[Source data]

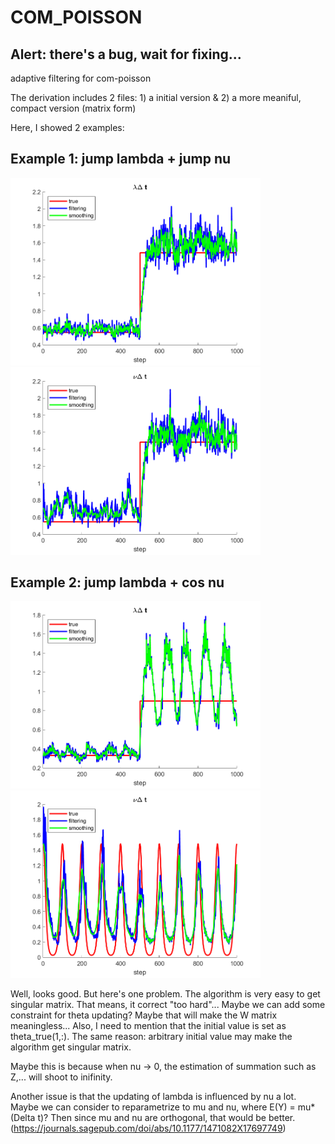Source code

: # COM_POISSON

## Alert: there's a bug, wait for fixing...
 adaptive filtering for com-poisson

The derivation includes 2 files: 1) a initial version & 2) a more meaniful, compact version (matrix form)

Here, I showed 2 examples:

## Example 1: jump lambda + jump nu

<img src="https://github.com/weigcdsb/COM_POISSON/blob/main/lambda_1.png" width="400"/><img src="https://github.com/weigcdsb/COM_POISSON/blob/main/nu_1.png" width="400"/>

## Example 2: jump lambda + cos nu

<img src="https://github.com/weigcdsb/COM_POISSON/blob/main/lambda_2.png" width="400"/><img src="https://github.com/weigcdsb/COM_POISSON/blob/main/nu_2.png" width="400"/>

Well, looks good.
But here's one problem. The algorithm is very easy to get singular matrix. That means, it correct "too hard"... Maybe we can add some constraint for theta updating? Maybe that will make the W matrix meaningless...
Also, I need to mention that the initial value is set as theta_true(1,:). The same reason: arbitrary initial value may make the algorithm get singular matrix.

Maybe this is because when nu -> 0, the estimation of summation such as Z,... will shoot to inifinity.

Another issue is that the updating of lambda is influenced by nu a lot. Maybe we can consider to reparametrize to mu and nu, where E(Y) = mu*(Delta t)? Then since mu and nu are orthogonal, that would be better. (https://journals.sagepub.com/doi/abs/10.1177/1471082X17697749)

[/Source data]
[Source data]

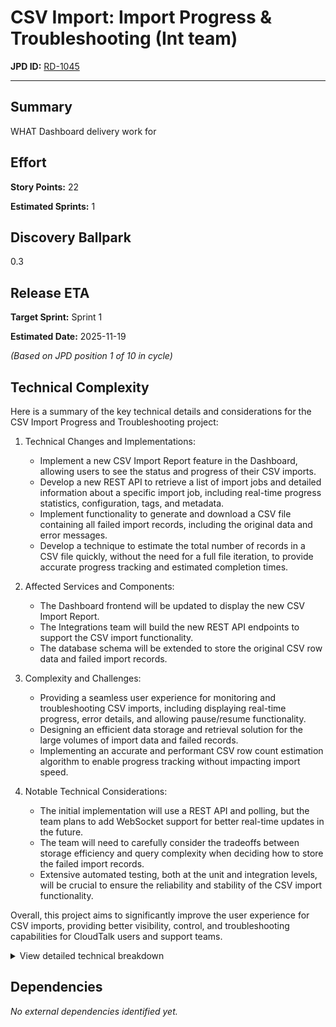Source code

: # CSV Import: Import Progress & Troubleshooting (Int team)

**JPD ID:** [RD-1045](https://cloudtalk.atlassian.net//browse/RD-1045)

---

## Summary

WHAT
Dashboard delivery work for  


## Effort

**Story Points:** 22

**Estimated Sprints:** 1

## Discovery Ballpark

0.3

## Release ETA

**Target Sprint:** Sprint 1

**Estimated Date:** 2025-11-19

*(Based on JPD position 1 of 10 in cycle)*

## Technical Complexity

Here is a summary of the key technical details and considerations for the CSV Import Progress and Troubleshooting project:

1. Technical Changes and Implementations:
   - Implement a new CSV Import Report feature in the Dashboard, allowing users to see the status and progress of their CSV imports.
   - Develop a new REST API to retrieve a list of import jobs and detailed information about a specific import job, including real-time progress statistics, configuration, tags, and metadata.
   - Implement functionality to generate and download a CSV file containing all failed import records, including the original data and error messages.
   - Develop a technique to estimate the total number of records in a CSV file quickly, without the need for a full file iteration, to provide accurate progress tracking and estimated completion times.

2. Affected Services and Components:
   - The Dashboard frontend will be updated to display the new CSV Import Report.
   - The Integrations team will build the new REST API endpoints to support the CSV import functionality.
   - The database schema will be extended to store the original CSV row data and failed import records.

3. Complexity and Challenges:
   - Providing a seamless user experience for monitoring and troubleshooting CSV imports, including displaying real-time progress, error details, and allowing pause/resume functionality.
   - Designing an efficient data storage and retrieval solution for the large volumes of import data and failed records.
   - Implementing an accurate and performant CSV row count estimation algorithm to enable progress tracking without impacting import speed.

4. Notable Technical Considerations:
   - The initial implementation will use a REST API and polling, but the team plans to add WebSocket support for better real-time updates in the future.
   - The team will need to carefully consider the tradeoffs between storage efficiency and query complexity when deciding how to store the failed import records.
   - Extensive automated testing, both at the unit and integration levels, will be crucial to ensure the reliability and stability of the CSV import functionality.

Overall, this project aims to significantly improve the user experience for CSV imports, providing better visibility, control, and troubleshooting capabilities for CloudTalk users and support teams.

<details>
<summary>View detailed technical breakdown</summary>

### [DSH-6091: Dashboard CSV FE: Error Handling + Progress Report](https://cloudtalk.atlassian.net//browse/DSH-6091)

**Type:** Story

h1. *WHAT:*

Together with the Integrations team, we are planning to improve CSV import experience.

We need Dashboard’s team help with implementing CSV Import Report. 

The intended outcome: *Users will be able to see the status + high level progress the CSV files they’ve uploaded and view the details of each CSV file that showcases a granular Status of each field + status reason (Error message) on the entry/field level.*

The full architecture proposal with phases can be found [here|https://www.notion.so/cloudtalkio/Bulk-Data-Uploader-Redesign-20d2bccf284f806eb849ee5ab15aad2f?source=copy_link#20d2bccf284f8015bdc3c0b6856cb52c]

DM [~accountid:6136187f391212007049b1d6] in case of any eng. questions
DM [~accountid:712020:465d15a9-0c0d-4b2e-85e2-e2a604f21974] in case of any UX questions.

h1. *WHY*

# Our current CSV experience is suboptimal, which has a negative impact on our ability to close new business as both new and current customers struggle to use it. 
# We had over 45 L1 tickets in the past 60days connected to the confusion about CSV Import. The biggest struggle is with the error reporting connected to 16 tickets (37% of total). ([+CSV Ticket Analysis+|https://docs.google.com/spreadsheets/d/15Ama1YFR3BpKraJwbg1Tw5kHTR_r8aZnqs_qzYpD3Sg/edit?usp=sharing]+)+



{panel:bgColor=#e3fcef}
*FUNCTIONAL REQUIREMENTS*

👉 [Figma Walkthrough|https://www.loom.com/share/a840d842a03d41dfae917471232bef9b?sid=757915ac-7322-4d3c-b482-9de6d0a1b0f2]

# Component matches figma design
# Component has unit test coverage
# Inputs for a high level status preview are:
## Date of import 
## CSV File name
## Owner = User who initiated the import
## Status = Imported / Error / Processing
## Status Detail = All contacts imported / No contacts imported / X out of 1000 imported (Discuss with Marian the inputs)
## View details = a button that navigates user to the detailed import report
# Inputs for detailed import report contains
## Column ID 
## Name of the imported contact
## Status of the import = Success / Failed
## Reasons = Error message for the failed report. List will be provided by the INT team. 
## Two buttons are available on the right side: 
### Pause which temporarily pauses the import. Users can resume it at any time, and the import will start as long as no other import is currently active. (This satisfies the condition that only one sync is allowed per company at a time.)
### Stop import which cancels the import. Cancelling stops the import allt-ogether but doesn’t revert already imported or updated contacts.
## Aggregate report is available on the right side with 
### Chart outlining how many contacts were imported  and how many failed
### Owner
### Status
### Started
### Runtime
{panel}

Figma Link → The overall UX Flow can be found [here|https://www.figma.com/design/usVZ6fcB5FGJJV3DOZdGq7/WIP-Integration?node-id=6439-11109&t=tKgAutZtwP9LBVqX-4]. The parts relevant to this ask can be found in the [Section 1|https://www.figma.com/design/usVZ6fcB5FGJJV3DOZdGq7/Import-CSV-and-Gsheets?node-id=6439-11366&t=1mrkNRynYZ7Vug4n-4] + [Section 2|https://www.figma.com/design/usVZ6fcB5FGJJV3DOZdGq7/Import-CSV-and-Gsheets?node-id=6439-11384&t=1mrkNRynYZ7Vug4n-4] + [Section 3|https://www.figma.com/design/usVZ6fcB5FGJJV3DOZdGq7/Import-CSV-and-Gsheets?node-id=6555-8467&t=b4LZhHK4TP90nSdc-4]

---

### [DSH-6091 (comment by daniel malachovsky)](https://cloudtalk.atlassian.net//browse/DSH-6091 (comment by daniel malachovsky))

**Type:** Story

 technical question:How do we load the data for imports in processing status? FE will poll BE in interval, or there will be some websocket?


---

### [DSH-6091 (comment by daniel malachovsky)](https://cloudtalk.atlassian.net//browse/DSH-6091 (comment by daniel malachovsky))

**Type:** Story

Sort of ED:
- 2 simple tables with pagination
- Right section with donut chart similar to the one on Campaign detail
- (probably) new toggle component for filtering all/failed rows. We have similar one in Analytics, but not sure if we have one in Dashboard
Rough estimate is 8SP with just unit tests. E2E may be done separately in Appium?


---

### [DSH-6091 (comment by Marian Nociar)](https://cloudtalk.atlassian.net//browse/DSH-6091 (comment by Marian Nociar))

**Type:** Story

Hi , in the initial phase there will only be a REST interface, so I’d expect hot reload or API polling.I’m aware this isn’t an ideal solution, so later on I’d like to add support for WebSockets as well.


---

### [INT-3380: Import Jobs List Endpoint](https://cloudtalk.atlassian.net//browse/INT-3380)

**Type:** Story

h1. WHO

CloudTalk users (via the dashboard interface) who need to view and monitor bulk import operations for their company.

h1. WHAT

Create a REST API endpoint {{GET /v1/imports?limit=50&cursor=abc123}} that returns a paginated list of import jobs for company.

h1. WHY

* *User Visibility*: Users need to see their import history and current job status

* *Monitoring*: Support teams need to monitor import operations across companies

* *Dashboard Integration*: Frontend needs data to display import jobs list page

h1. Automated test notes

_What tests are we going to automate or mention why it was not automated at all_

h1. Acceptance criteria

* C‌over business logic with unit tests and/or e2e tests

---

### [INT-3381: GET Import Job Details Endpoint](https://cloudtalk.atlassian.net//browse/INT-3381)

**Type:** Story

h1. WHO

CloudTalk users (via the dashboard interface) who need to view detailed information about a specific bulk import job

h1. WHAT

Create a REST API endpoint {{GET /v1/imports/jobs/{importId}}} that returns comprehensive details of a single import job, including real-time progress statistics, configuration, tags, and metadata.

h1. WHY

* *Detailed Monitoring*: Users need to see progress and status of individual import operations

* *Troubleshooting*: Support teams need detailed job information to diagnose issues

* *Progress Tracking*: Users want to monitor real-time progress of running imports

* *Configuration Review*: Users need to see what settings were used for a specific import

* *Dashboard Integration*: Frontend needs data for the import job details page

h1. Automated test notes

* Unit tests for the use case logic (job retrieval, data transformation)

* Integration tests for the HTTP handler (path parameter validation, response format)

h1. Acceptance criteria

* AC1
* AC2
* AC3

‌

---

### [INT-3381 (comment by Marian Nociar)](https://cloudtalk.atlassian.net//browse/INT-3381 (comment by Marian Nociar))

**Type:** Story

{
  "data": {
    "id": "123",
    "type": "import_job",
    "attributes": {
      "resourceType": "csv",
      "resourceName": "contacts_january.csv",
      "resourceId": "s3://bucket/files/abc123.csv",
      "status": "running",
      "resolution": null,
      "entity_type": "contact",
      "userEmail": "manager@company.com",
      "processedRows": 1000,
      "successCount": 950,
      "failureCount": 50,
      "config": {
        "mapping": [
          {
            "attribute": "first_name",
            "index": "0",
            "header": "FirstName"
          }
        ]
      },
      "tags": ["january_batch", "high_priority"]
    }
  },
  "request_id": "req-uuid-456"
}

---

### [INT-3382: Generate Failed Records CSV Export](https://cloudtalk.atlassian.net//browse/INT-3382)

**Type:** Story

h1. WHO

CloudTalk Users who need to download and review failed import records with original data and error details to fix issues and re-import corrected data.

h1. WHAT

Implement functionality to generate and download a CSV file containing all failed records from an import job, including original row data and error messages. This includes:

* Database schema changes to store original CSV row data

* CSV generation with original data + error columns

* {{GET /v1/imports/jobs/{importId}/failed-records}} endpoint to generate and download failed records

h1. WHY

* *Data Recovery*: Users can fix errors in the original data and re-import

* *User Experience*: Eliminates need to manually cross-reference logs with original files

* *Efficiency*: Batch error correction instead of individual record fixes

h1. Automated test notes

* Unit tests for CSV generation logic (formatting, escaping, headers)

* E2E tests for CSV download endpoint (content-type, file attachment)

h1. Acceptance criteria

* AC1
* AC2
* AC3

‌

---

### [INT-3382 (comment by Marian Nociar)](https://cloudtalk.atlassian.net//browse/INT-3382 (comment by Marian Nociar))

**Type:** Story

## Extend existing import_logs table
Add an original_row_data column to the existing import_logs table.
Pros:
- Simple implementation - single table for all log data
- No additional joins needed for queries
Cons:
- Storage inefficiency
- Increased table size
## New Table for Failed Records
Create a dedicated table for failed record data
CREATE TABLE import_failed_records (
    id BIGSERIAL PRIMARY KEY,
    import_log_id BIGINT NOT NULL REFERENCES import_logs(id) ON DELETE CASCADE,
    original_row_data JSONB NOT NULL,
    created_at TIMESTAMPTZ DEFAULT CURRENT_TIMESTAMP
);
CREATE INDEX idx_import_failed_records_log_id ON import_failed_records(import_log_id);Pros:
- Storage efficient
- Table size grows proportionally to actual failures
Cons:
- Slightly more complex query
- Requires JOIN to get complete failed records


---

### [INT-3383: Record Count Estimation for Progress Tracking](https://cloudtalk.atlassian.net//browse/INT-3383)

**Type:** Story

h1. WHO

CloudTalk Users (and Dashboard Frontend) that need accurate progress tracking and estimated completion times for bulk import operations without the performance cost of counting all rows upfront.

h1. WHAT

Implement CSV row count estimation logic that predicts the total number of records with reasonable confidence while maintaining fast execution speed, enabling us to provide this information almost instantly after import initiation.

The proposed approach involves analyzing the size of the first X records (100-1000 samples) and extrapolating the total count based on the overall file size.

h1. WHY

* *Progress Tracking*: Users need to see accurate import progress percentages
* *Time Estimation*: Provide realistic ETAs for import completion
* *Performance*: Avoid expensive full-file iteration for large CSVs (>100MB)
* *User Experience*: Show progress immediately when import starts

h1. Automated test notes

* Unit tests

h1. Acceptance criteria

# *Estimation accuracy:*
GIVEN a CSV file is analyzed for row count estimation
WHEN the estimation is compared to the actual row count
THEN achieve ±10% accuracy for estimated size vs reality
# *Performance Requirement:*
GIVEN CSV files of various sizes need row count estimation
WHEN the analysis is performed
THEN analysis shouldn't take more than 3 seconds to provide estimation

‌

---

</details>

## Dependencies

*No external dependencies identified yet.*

[/Source data]

> [What you have to do]: Wherever the line holding "The derivation includes" falls in the entries above, copy exactly from it through the line holding "Another issue is", inclusive, and add nothing.

> [Solution to this exercise]:
The derivation includes 2 files: 1) a initial version & 2) a more meaniful, compact version (matrix form)

Here, I showed 2 examples:

## Example 1: jump lambda + jump nu

<img src="https://github.com/weigcdsb/COM_POISSON/blob/main/lambda_1.png" width="400"/><img src="https://github.com/weigcdsb/COM_POISSON/blob/main/nu_1.png" width="400"/>

## Example 2: jump lambda + cos nu

<img src="https://github.com/weigcdsb/COM_POISSON/blob/main/lambda_2.png" width="400"/><img src="https://github.com/weigcdsb/COM_POISSON/blob/main/nu_2.png" width="400"/>

Well, looks good.
But here's one problem. The algorithm is very easy to get singular matrix. That means, it correct "too hard"... Maybe we can add some constraint for theta updating? Maybe that will make the W matrix meaningless...
Also, I need to mention that the initial value is set as theta_true(1,:). The same reason: arbitrary initial value may make the algorithm get singular matrix.

Maybe this is because when nu -> 0, the estimation of summation such as Z,... will shoot to inifinity.

Another issue is that the updating of lambda is influenced by nu a lot. Maybe we can consider to reparametrize to mu and nu, where E(Y) = mu*(Delta t)? Then since mu and nu are orthogonal, that would be better. (https://journals.sagepub.com/doi/abs/10.1177/1471082X17697749)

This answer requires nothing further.